Helen Brown's West Coast Cook Book (Bonanza Books)


By Helen Evans Brown, Bonanza Books edition circa 1978 of the 1952 publication. Hardback, no DJ reprint from the original plates, designed by Ward Ritchie, 419 pages plus unpaginated index.

Many people consider this a landmark work, and one online fan of the book wrote that in a perfect world, this book would be a kitchen staple. It was Brown who first established that there WAS a West Coast cuisine (which surprised, then delighted the East Coast food establishment).

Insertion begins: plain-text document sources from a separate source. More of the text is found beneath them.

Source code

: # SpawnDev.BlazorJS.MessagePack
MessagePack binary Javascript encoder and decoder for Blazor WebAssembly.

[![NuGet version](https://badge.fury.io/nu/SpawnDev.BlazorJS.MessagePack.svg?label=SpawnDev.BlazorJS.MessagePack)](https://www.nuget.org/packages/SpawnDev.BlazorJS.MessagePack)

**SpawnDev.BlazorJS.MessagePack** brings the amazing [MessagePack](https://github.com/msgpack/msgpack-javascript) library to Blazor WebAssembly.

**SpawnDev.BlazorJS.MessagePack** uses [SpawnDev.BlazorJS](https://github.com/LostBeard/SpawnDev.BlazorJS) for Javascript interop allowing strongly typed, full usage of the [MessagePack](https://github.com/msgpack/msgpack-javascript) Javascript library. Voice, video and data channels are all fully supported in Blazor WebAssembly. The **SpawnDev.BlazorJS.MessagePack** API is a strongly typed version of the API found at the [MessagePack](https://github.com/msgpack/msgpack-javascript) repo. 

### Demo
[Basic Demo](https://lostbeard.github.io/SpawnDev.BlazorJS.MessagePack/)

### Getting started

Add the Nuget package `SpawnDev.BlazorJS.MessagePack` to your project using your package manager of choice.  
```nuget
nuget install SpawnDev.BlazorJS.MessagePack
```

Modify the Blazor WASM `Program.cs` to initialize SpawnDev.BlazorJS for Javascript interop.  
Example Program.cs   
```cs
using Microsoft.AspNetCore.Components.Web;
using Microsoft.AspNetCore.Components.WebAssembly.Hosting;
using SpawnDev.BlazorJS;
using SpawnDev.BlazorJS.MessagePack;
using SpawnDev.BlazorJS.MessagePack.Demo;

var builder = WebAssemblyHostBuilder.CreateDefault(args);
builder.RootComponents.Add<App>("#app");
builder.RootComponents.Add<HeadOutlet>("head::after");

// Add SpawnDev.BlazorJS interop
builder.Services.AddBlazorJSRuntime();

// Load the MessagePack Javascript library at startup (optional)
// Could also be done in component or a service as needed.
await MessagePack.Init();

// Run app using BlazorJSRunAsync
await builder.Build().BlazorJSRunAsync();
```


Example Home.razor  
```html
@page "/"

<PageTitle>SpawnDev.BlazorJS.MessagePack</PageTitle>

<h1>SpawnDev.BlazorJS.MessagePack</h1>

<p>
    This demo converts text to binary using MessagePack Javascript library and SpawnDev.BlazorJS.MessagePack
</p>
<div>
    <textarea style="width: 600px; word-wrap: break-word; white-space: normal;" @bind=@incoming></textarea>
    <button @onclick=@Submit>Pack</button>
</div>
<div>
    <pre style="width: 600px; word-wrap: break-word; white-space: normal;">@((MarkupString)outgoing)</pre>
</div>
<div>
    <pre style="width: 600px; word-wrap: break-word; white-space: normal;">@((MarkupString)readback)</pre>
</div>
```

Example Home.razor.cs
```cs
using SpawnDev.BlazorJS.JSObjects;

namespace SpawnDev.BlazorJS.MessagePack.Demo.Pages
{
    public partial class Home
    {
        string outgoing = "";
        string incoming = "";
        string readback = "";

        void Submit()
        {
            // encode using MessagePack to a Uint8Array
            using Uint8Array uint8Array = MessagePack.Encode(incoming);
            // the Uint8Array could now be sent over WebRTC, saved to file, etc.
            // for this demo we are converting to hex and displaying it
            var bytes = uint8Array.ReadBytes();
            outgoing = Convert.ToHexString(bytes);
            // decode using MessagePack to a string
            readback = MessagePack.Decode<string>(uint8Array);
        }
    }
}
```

In the splendid 1991 revised edition which we also have on this site, Philip Brown, husband and collaborator of the late author, reminds readers that the recipes were written in an era before the food processor or microwave had been invented…or that cholesterol could determine ingredients or their amounts. “Substitutes may be made,” he writes, but the results, while very good, “won’t be quite the same.”

This edition also includes the four-page bibliography of historical and contemporary cookery books which seem invaluable to culinary historians of that area. That bibliography is missing in the third version of the book we also have on this site, published in the ‘60s by the Cookbook Collectors Library. There is also a wine/food guide.

This edition is increasingly hard to find. Mostly erased grease pencil sale price on front cover, slight staining at edges. VG/-.